Purification of cis-aconitate decarboxylase from HEK293T cells transfected with the pCMV6-Entry-Irg1 expression plasmid. (A) Extracts from cells transfected with empty plasmid or Flag-Irg1 plasmid were loaded onto an affinity resin (Cell MM2, FlagM purification kit, Sigma Aldrich) and proteins were eluted with Flag peptide. Cis-aconitate decarboxylase activity was measured in cell extracts and purification fractions as described in Materials and Methods. (B) A total of 12 µL of each protein fraction was loaded onto an SDS/PAGE gel that was stained with Coomassie Blue. (C) Western blot analysis of the same protein fractions was performed using an IRG1-specific antibody. F1-F3, elution fractions; FT, flow through; P, pellet; SN, supernatant; W, wash.

Fig. 4.

Human IRG1 expression and itaconic acid production. Levels of mRNA and itaconic acid in resting (Ctr) and LPS-activated (10 µg/mL) PBMC-derived macrophages. RNA and metabolites extractions were performed after 6 h of stimulation. (A) The levels of IRG1 mRNA were determined by real-time RT-PCR and normalized using L27 as a housekeeping gene.
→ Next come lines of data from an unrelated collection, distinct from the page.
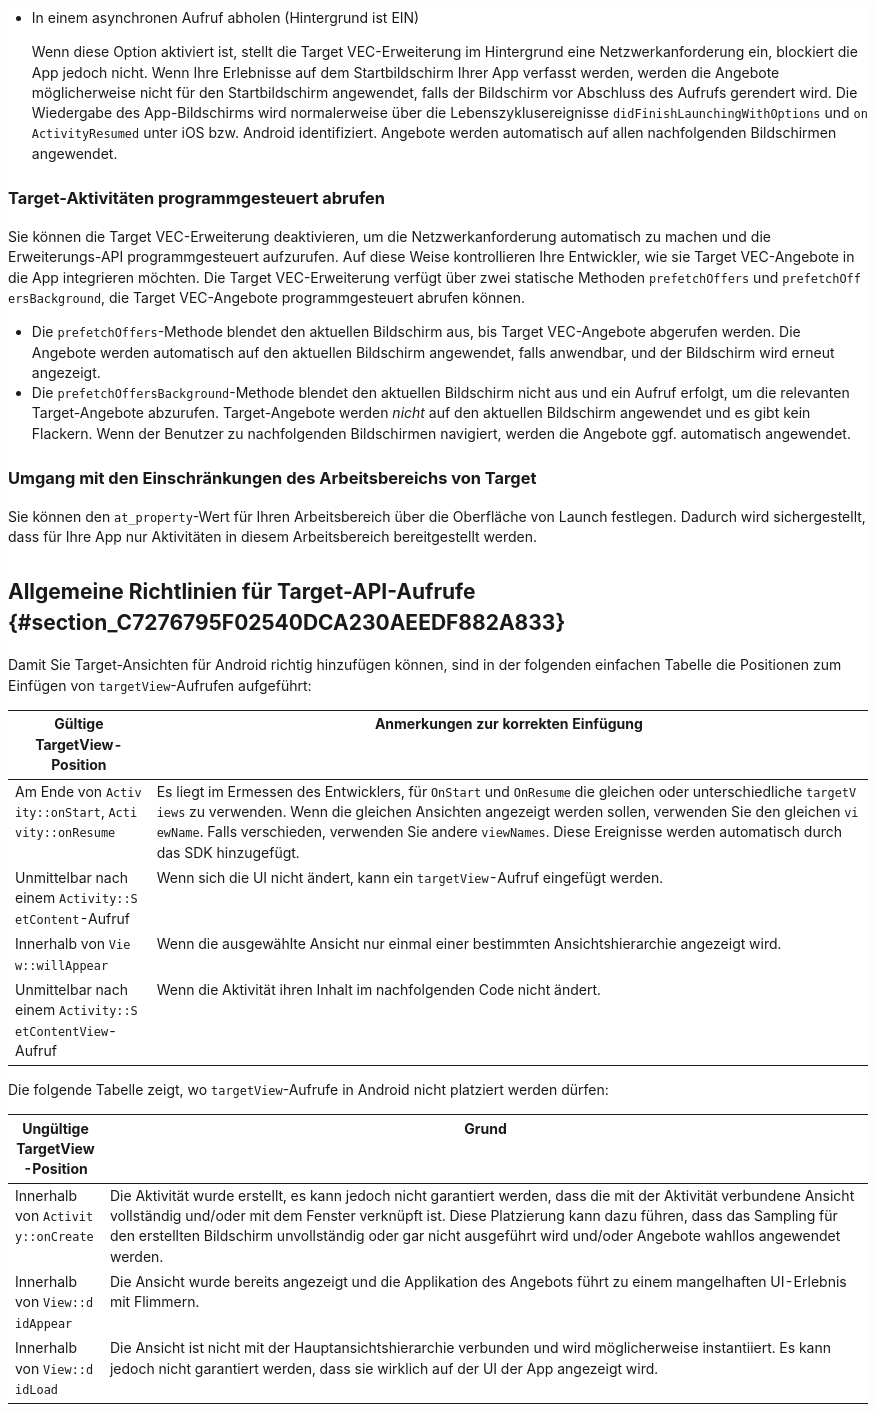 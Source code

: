 * In einem asynchronen Aufruf abholen (Hintergrund ist EIN)

   Wenn diese Option aktiviert ist, stellt die Target VEC-Erweiterung im Hintergrund eine Netzwerkanforderung ein, blockiert die App jedoch nicht. Wenn Ihre Erlebnisse auf dem Startbildschirm Ihrer App verfasst werden, werden die Angebote möglicherweise nicht für den Startbildschirm angewendet, falls der Bildschirm vor Abschluss des Aufrufs gerendert wird. Die Wiedergabe des App-Bildschirms wird normalerweise über die Lebenszyklusereignisse `didFinishLaunchingWithOptions` und `onActivityResumed` unter iOS bzw. Android identifiziert. Angebote werden automatisch auf allen nachfolgenden Bildschirmen angewendet.

### Target-Aktivitäten programmgesteuert abrufen

Sie können die Target VEC-Erweiterung deaktivieren, um die Netzwerkanforderung automatisch zu machen und die Erweiterungs-API programmgesteuert aufzurufen. Auf diese Weise kontrollieren Ihre Entwickler, wie sie Target VEC-Angebote in die App integrieren möchten. Die Target VEC-Erweiterung verfügt über zwei statische Methoden `prefetchOffers` und `prefetchOffersBackground`, die Target VEC-Angebote programmgesteuert abrufen können.

* Die `prefetchOffers`-Methode blendet den aktuellen Bildschirm aus, bis Target VEC-Angebote abgerufen werden. Die Angebote werden automatisch auf den aktuellen Bildschirm angewendet, falls anwendbar, und der Bildschirm wird erneut angezeigt.
* Die `prefetchOffersBackground`-Methode blendet den aktuellen Bildschirm nicht aus und ein Aufruf erfolgt, um die relevanten Target-Angebote abzurufen. Target-Angebote werden *nicht* auf den aktuellen Bildschirm angewendet und es gibt kein Flackern. Wenn der Benutzer zu nachfolgenden Bildschirmen navigiert, werden die Angebote ggf. automatisch angewendet.

### Umgang mit den Einschränkungen des Arbeitsbereichs von Target

Sie können den `at_property`-Wert für Ihren Arbeitsbereich über die Oberfläche von Launch festlegen. Dadurch wird sichergestellt, dass für Ihre App nur Aktivitäten in diesem Arbeitsbereich bereitgestellt werden.

## Allgemeine Richtlinien für Target-API-Aufrufe {#section_C7276795F02540DCA230AEEDF882A833}

Damit Sie Target-Ansichten für Android richtig hinzufügen können, sind in der folgenden einfachen Tabelle die Positionen zum Einfügen von `targetView`-Aufrufen aufgeführt:

| Gültige TargetView-Position | Anmerkungen zur korrekten Einfügung |
|--- |--- |
| Am Ende von `Activity::onStart`, `Activity::onResume` | Es liegt im Ermessen des Entwicklers, für `OnStart` und `OnResume` die gleichen oder unterschiedliche `targetViews` zu verwenden. Wenn die gleichen Ansichten angezeigt werden sollen, verwenden Sie den gleichen `viewName`. Falls verschieden, verwenden Sie andere `viewNames`. Diese Ereignisse werden automatisch durch das SDK hinzugefügt. |
| Unmittelbar nach einem `Activity::SetContent`-Aufruf | Wenn sich die UI nicht ändert, kann ein `targetView`-Aufruf eingefügt werden. |
| Innerhalb von `View::willAppear` | Wenn die ausgewählte Ansicht nur einmal einer bestimmten Ansichtshierarchie angezeigt wird. |
| Unmittelbar nach einem `Activity::SetContentView`-Aufruf | Wenn die Aktivität ihren Inhalt im nachfolgenden Code nicht ändert. |

Die folgende Tabelle zeigt, wo `targetView`-Aufrufe in Android nicht platziert werden dürfen:

| Ungültige TargetView-Position | Grund |
|--- |--- |
| Innerhalb von `Activity::onCreate` | Die Aktivität wurde erstellt, es kann jedoch nicht garantiert werden, dass die mit der Aktivität verbundene Ansicht vollständig und/oder mit dem Fenster verknüpft ist. Diese Platzierung kann dazu führen, dass das Sampling für den erstellten Bildschirm unvollständig oder gar nicht ausgeführt wird und/oder Angebote wahllos angewendet werden. |
| Innerhalb von `View::didAppear` | Die Ansicht wurde bereits angezeigt und die Applikation des Angebots führt zu einem mangelhaften UI-Erlebnis mit Flimmern. |
| Innerhalb von `View::didLoad` | Die Ansicht ist nicht mit der Hauptansichtshierarchie verbunden und wird möglicherweise instantiiert. Es kann jedoch nicht garantiert werden, dass sie wirklich auf der UI der App angezeigt wird. |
Each bar represents the average expression fold change of five different donors (± SEM). (B) The corresponding levels of itaconic acid were determined by GC/MS measurements. Each bar represents itaconic acid levels (± SEM). *P < 0.05, **P < 0.01. (C and D) Differential IRG1 gene expression analysis and itaconic acid production between five different donors. (E and F) Levels of mRNA (E) or itaconic acid (F) in human A549 lung cancer cells transfected with the human IRG1 overexpressing plasmid (phIrg1). Metabolites and RNA extractions were performed 24 h after transfection. Real-time RT-PCR results are normalized using L27 as a housekeeping gene and are shown as average expression fold change (± SEM). *P < 0.05, **P < 0.01.

Fig. 5.

Mouse peritoneal macrophages from eight saline- and seven LPS-injected mice (1 mg/kg) were isolated and pooled 24 h after i.p. injection. (A) Irg1 expression levels and (B) itaconic acid production were analyzed compared with intraperitoneally saline-injected mice. Bars represent the mean of three technical replicates (± SEM).

Fig. 6.

Effect of itaconic acid on the bacterial growth. (A) Schematic of the glyoxylate shunt and the 2-methylcitrate cycle. (B) GFP-expressing M. tuberculosis bacteria were cultured in 7H9 medium supplemented with acetate, without (w/o) or with various concentrations of itaconic acid (5, 10, 25, 50 mM). Growth was measured as relative light units (RLU) at indicated time points. Curves represent the mean of three technical replicates. (C) S. enterica was grown in liquid medium with acetate, without (w/o) or in the presence of different concentrations of itaconic acid (5, 10, 50, 100 mM). The OD was measured every hour. Curves are calculated in percent relative to time 0 and represent the mean of three independent experiments. (D) RAW264.7 cells were transfected with either siRNA specific for Irg1 (siIrg1) or with siRNA control (siNeg). After 24 h, the cells were infected with S. enterica at a multiplicity of infection of 1:10 and incubated for 1 h at 37 °C (Materials and Methods). Bars represent the mean of the numbers of bacteria per ml (± SEM) obtained from three independent experiments. *P < 0.05.